> _Exercise inputs_
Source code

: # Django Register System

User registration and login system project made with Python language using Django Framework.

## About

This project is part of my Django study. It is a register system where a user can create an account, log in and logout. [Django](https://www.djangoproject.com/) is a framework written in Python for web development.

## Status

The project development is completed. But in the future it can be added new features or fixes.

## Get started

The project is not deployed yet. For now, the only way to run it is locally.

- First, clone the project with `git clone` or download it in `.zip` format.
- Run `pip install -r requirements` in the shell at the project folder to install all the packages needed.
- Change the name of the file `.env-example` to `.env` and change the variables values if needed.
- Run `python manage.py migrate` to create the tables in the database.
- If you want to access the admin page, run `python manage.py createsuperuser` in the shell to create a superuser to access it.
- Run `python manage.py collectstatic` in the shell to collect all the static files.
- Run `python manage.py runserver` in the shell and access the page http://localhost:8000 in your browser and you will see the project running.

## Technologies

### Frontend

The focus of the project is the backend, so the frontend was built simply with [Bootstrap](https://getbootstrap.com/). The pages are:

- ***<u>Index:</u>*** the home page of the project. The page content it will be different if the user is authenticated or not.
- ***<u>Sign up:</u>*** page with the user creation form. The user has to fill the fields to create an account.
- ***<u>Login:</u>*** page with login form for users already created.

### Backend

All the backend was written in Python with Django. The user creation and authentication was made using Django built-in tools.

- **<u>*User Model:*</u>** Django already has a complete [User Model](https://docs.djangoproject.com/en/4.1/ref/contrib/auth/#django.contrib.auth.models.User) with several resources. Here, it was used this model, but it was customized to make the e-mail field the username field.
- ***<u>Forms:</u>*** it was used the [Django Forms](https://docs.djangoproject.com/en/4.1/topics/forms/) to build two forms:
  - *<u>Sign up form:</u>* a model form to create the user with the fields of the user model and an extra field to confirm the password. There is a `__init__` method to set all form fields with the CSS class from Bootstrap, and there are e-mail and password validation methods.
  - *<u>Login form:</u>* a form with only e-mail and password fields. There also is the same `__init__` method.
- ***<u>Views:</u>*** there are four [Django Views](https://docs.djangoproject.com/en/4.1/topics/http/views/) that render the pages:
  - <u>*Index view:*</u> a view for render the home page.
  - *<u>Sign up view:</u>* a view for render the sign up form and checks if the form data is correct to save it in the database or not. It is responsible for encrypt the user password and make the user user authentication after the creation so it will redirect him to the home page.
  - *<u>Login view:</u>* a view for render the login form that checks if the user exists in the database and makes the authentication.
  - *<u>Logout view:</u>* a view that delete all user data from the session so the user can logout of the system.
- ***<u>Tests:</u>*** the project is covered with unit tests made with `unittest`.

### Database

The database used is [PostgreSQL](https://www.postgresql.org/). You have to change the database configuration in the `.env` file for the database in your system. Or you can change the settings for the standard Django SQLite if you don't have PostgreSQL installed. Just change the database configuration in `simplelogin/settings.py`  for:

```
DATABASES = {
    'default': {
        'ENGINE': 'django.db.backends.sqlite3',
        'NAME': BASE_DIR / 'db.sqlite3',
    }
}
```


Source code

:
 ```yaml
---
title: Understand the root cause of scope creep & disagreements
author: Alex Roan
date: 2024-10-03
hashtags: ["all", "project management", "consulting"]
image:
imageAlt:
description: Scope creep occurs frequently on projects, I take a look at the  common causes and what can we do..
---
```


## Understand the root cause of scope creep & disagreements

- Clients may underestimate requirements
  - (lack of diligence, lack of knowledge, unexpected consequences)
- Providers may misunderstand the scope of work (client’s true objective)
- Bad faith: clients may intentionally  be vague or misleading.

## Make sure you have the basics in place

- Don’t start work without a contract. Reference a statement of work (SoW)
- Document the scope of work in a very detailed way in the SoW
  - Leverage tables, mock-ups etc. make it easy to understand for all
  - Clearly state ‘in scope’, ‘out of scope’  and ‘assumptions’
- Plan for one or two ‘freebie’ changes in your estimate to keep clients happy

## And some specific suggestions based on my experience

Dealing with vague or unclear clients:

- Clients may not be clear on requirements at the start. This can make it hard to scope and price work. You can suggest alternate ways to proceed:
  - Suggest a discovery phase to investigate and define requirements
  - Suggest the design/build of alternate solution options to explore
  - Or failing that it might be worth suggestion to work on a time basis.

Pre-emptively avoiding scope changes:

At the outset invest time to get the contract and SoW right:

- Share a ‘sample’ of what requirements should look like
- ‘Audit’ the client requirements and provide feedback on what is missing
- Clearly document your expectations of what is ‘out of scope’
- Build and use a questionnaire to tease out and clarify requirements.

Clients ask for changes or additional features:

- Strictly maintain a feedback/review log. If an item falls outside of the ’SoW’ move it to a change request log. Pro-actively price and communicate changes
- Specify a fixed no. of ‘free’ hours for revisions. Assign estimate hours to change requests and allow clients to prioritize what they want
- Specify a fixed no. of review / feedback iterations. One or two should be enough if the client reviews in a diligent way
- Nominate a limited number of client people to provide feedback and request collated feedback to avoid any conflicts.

> _Exercise prompt_
In this exercise, every line of the listing is to be output exactly.

> _Response to this task_
Source code

: # Django Register System

User registration and login system project made with Python language using Django Framework.

## About

This project is part of my Django study. It is a register system where a user can create an account, log in and logout. [Django](https://www.djangoproject.com/) is a framework written in Python for web development.

## Status

The project development is completed. But in the future it can be added new features or fixes.

## Get started

The project is not deployed yet. For now, the only way to run it is locally.

- First, clone the project with `git clone` or download it in `.zip` format.
- Run `pip install -r requirements` in the shell at the project folder to install all the packages needed.
- Change the name of the file `.env-example` to `.env` and change the variables values if needed.
- Run `python manage.py migrate` to create the tables in the database.
- If you want to access the admin page, run `python manage.py createsuperuser` in the shell to create a superuser to access it.
- Run `python manage.py collectstatic` in the shell to collect all the static files.
- Run `python manage.py runserver` in the shell and access the page http://localhost:8000 in your browser and you will see the project running.

## Technologies

### Frontend

The focus of the project is the backend, so the frontend was built simply with [Bootstrap](https://getbootstrap.com/). The pages are:

- ***<u>Index:</u>*** the home page of the project. The page content it will be different if the user is authenticated or not.
- ***<u>Sign up:</u>*** page with the user creation form. The user has to fill the fields to create an account.
- ***<u>Login:</u>*** page with login form for users already created.

### Backend

All the backend was written in Python with Django. The user creation and authentication was made using Django built-in tools.

- **<u>*User Model:*</u>** Django already has a complete [User Model](https://docs.djangoproject.com/en/4.1/ref/contrib/auth/#django.contrib.auth.models.User) with several resources. Here, it was used this model, but it was customized to make the e-mail field the username field.
- ***<u>Forms:</u>*** it was used the [Django Forms](https://docs.djangoproject.com/en/4.1/topics/forms/) to build two forms:
  - *<u>Sign up form:</u>* a model form to create the user with the fields of the user model and an extra field to confirm the password. There is a `__init__` method to set all form fields with the CSS class from Bootstrap, and there are e-mail and password validation methods.
  - *<u>Login form:</u>* a form with only e-mail and password fields. There also is the same `__init__` method.
- ***<u>Views:</u>*** there are four [Django Views](https://docs.djangoproject.com/en/4.1/topics/http/views/) that render the pages:
  - <u>*Index view:*</u> a view for render the home page.
  - *<u>Sign up view:</u>* a view for render the sign up form and checks if the form data is correct to save it in the database or not. It is responsible for encrypt the user password and make the user user authentication after the creation so it will redirect him to the home page.
  - *<u>Login view:</u>* a view for render the login form that checks if the user exists in the database and makes the authentication.
  - *<u>Logout view:</u>* a view that delete all user data from the session so the user can logout of the system.
- ***<u>Tests:</u>*** the project is covered with unit tests made with `unittest`.

### Database

The database used is [PostgreSQL](https://www.postgresql.org/). You have to change the database configuration in the `.env` file for the database in your system. Or you can change the settings for the standard Django SQLite if you don't have PostgreSQL installed. Just change the database configuration in `simplelogin/settings.py`  for:

```
DATABASES = {
    'default': {
        'ENGINE': 'django.db.backends.sqlite3',
        'NAME': BASE_DIR / 'db.sqlite3',
    }
}
```


Source code

:
 ```yaml
---
title: Understand the root cause of scope creep & disagreements
author: Alex Roan
date: 2024-10-03
hashtags: ["all", "project management", "consulting"]
image:
imageAlt:
description: Scope creep occurs frequently on projects, I take a look at the  common causes and what can we do..
---
```


## Understand the root cause of scope creep & disagreements

- Clients may underestimate requirements
  - (lack of diligence, lack of knowledge, unexpected consequences)
- Providers may misunderstand the scope of work (client’s true objective)
- Bad faith: clients may intentionally  be vague or misleading.

## Make sure you have the basics in place

- Don’t start work without a contract. Reference a statement of work (SoW)
- Document the scope of work in a very detailed way in the SoW
  - Leverage tables, mock-ups etc. make it easy to understand for all
  - Clearly state ‘in scope’, ‘out of scope’  and ‘assumptions’
- Plan for one or two ‘freebie’ changes in your estimate to keep clients happy

## And some specific suggestions based on my experience

Dealing with vague or unclear clients:

- Clients may not be clear on requirements at the start. This can make it hard to scope and price work. You can suggest alternate ways to proceed:
  - Suggest a discovery phase to investigate and define requirements
  - Suggest the design/build of alternate solution options to explore
  - Or failing that it might be worth suggestion to work on a time basis.

Pre-emptively avoiding scope changes:

At the outset invest time to get the contract and SoW right:

- Share a ‘sample’ of what requirements should look like
- ‘Audit’ the client requirements and provide feedback on what is missing
- Clearly document your expectations of what is ‘out of scope’
- Build and use a questionnaire to tease out and clarify requirements.

Clients ask for changes or additional features:

- Strictly maintain a feedback/review log. If an item falls outside of the ’SoW’ move it to a change request log. Pro-actively price and communicate changes
- Specify a fixed no. of ‘free’ hours for revisions. Assign estimate hours to change requests and allow clients to prioritize what they want
- Specify a fixed no. of review / feedback iterations. One or two should be enough if the client reviews in a diligent way
- Nominate a limited number of client people to provide feedback and request collated feedback to avoid any conflicts.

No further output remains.